Gracias de antemano a todos.
Saludos...


----------



## fdesergio (Ene 17, 2013)

Lo mas sencillo coloca un booster de esos que se usan en las antenas exteriores, ese te va bien, chauuuuuuu


----------



## ykledif (Ene 17, 2013)

fdesergio, gracias por responder.
Esos aparatitos aqui en Cuba son un poco dificiles de conseguir, por no ser absoluto.
Además aunque no tengo muchos conocimientos de electrónica me gusta eso de estar inventando con componentes y quemando cosas, jajaja.
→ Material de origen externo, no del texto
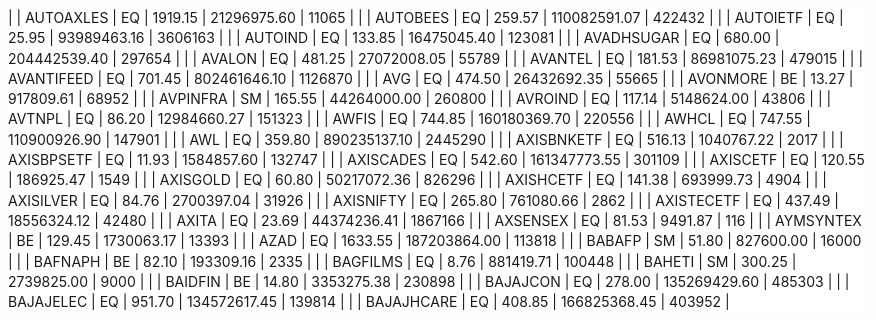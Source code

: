 |  | AUTOAXLES | EQ | 1919.15 | 21296975.60 | 11065 |
|  | AUTOBEES | EQ | 259.57 | 110082591.07 | 422432 |
|  | AUTOIETF | EQ | 25.95 | 93989463.16 | 3606163 |
|  | AUTOIND | EQ | 133.85 | 16475045.40 | 123081 |
|  | AVADHSUGAR | EQ | 680.00 | 204442539.40 | 297654 |
|  | AVALON | EQ | 481.25 | 27072008.05 | 55789 |
|  | AVANTEL | EQ | 181.53 | 86981075.23 | 479015 |
|  | AVANTIFEED | EQ | 701.45 | 802461646.10 | 1126870 |
|  | AVG | EQ | 474.50 | 26432692.35 | 55665 |
|  | AVONMORE | BE | 13.27 | 917809.61 | 68952 |
|  | AVPINFRA | SM | 165.55 | 44264000.00 | 260800 |
|  | AVROIND | EQ | 117.14 | 5148624.00 | 43806 |
|  | AVTNPL | EQ | 86.20 | 12984660.27 | 151323 |
|  | AWFIS | EQ | 744.85 | 160180369.70 | 220556 |
|  | AWHCL | EQ | 747.55 | 110900926.90 | 147901 |
|  | AWL | EQ | 359.80 | 890235137.10 | 2445290 |
|  | AXISBNKETF | EQ | 516.13 | 1040767.22 | 2017 |
|  | AXISBPSETF | EQ | 11.93 | 1584857.60 | 132747 |
|  | AXISCADES | EQ | 542.60 | 161347773.55 | 301109 |
|  | AXISCETF | EQ | 120.55 | 186925.47 | 1549 |
|  | AXISGOLD | EQ | 60.80 | 50217072.36 | 826296 |
|  | AXISHCETF | EQ | 141.38 | 693999.73 | 4904 |
|  | AXISILVER | EQ | 84.76 | 2700397.04 | 31926 |
|  | AXISNIFTY | EQ | 265.80 | 761080.66 | 2862 |
|  | AXISTECETF | EQ | 437.49 | 18556324.12 | 42480 |
|  | AXITA | EQ | 23.69 | 44374236.41 | 1867166 |
|  | AXSENSEX | EQ | 81.53 | 9491.87 | 116 |
|  | AYMSYNTEX | BE | 129.45 | 1730063.17 | 13393 |
|  | AZAD | EQ | 1633.55 | 187203864.00 | 113818 |
|  | BABAFP | SM | 51.80 | 827600.00 | 16000 |
|  | BAFNAPH | BE | 82.10 | 193309.16 | 2335 |
|  | BAGFILMS | EQ | 8.76 | 881419.71 | 100448 |
|  | BAHETI | SM | 300.25 | 2739825.00 | 9000 |
|  | BAIDFIN | BE | 14.80 | 3353275.38 | 230898 |
|  | BAJAJCON | EQ | 278.00 | 135269429.60 | 485303 |
|  | BAJAJELEC | EQ | 951.70 | 134572617.45 | 139814 |
|  | BAJAJHCARE | EQ | 408.85 | 166825368.45 | 403952 |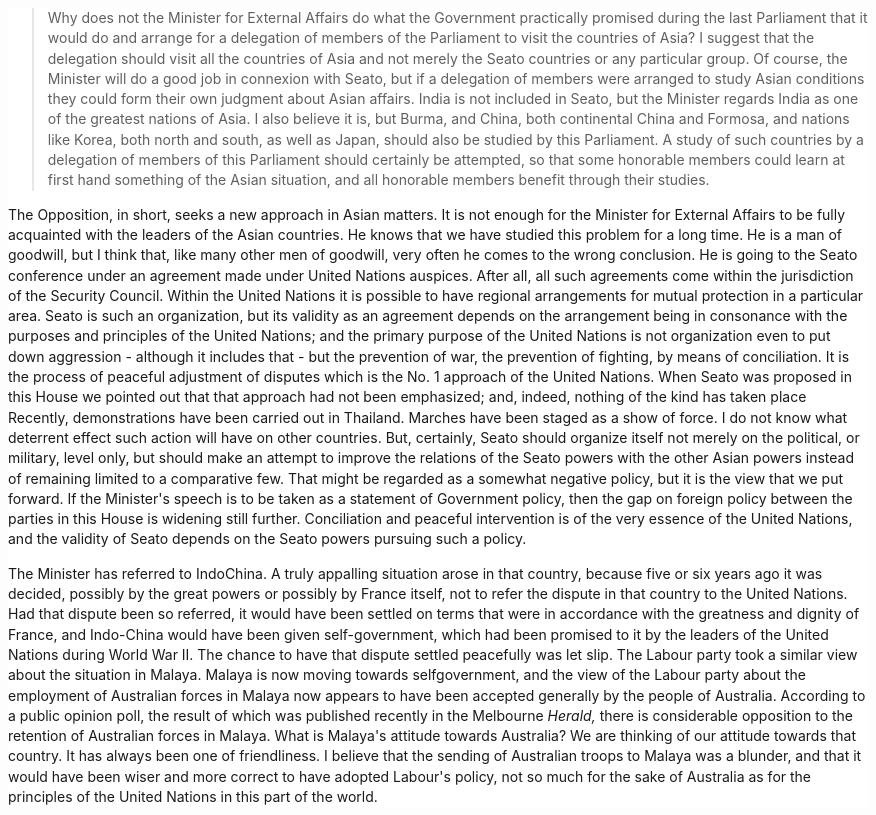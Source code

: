   >Why does not the Minister for External Affairs do what the Government practically promised during the last Parliament that it would do and arrange for a delegation of members of the Parliament to visit the countries of Asia? I suggest that the delegation should visit all the countries of Asia and not merely the Seato countries or any particular group. Of course, the Minister will do a good job in connexion with Seato, but if a delegation of members were arranged to study Asian conditions they could form their own judgment about Asian affairs. India is not included in Seato, but the Minister regards India as one of the greatest nations of Asia. I also believe it is, but Burma, and China, both continental China and Formosa, and nations like Korea, both north and south, as well as Japan, should also be studied by this Parliament. A study of such countries by a delegation of members of this Parliament should certainly be attempted, so that some honorable members could learn at first hand something of the Asian situation, and all honorable members benefit through their studies. 

The Opposition, in short, seeks a new approach in Asian matters. It is not enough for the Minister for External Affairs to be fully acquainted with the leaders of the Asian countries. He knows that we have studied this problem for a long time. He is a man of goodwill, but I think that, like many other men of goodwill, very often he comes to the wrong conclusion. He is going to the Seato conference under an agreement made under United Nations auspices. After all, all such agreements come within the jurisdiction of the Security Council. Within the United Nations it is possible to have regional arrangements for mutual protection in a particular area. Seato is such an organization, but its validity as an agreement depends on the arrangement being in consonance with the purposes and principles of the United Nations; and the primary purpose of the United Nations is not organization even to put down aggression - although it includes that - but the prevention of war, the prevention of fighting, by means of conciliation. It is the process of peaceful adjustment of disputes which is the No. 1 approach of the United Nations. When Seato was proposed in this House we pointed out that that approach had not been emphasized; and, indeed, nothing of the kind has taken place Recently, demonstrations have been carried out in Thailand. Marches have been staged as a show of force. I do not know what deterrent effect such action will have on other countries. But, certainly, Seato should organize itself not merely on the political, or military, level only, but should make an attempt to improve the relations of the Seato powers with the other Asian powers instead of remaining limited to a comparative few. That might be regarded as a somewhat negative policy, but it is the view that we put forward. If the Minister's speech is to be taken as a statement of Government policy, then the gap on foreign policy between the parties in this House is widening still further. Conciliation and peaceful intervention is of the very essence of the United Nations, and the validity of Seato depends on the Seato powers pursuing such a policy. 

The Minister has referred to IndoChina. A truly appalling situation arose in that country, because five or six years ago it was decided, possibly by the great powers or possibly by France itself, not to refer the dispute in that country to the United Nations. Had that dispute been so referred, it would have been settled on terms that were in accordance with the greatness and dignity of France, and Indo-China would have been given self-government, which had been promised to it by the leaders of the United Nations during World War II. The chance to have that dispute settled peacefully was let slip. The Labour party took a similar view about the situation in Malaya. Malaya is now moving towards selfgovernment, and the view of the Labour party about the employment of Australian forces in Malaya now appears to have been accepted generally by the people of Australia. According to a public opinion poll, the result of which was published recently in the Melbourne  *Herald,*  there is considerable opposition to the retention of Australian forces in Malaya. What is Malaya's attitude towards Australia? We are thinking of our attitude towards that country. It has always been one of friendliness. I believe that the sending of Australian troops to Malaya was a blunder, and that it would have been wiser and more correct to have adopted Labour's policy, not so much for the sake of Australia as for the principles of the United Nations in this part of the world.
Además disfrutaría más el uso de mi transmisorcito si lo logro hacer yo mismo.
Saludos cordiales.


----------



## tiago (Ene 18, 2013)

Hola @ykledif

Aquí tienes un tema que te interesa repasar. No olvides que tenemos un buscador para localizar temas ya tratados, como es el que te ocupa. Bienvenido al Foro.

Saludos.


----------



## ykledif (Ene 23, 2013)

Gracias tiago por responder.
El tema que me sugerias anteriormente esta muy bueno, solo que necesito unos cuantos componentes que en estos momentos no tengo a mano. Una pregunta; ¿Existe alguna manera de reutilizar el chacharrito que tengo y esa señal que el me esta entregando transmitirla por antena, sin necesidad de construir el transmisor desde cero?
Saludos.


----------



## tiago (Ene 24, 2013)

ykledif dijo:


> Gracias tiago por responder.
> El tema que me sugerias anteriormente esta muy bueno, solo que necesito unos cuantos componentes que en estos momentos no tengo a mano. Una pregunta; ¿Existe alguna manera de reutilizar el chacharrito que tengo y esa señal que el me esta entregando transmitirla por antena, sin necesidad de construir el transmisor desde cero?
> Saludos.



Mira este hilo hay un amplificador a transistores, prueba a ver si lo puedes montar y cómo te vá.

Saludos.


----------



## ykledif (Ene 24, 2013)

Una pregunta antes de ponerme a inventar:
En en el enlace el circuito es para UHF, el circuito que tengo modula en el canal 5 que es VHF, me serviría igual el amplificador?
Saludos cordiales.


----------



## tiago (Ene 24, 2013)

ykledif dijo:


> Una pregunta antes de ponerme a inventar:
> En en el enlace el circuito es para UHF, el circuito que tengo modula en el canal 5 que es VHF, me serviría igual el amplificador?
> Saludos cordiales.



Ops 

Mira a ver si éste te vale. O si no  ya sabes

Saludos


----------



## DJ_Glenn (Ene 24, 2013)

lo del booster no es lo más recomendable... un amigo hizo esas pruebas hace poco tiempo y sólo logro interferir varios canales y emisoras de radio.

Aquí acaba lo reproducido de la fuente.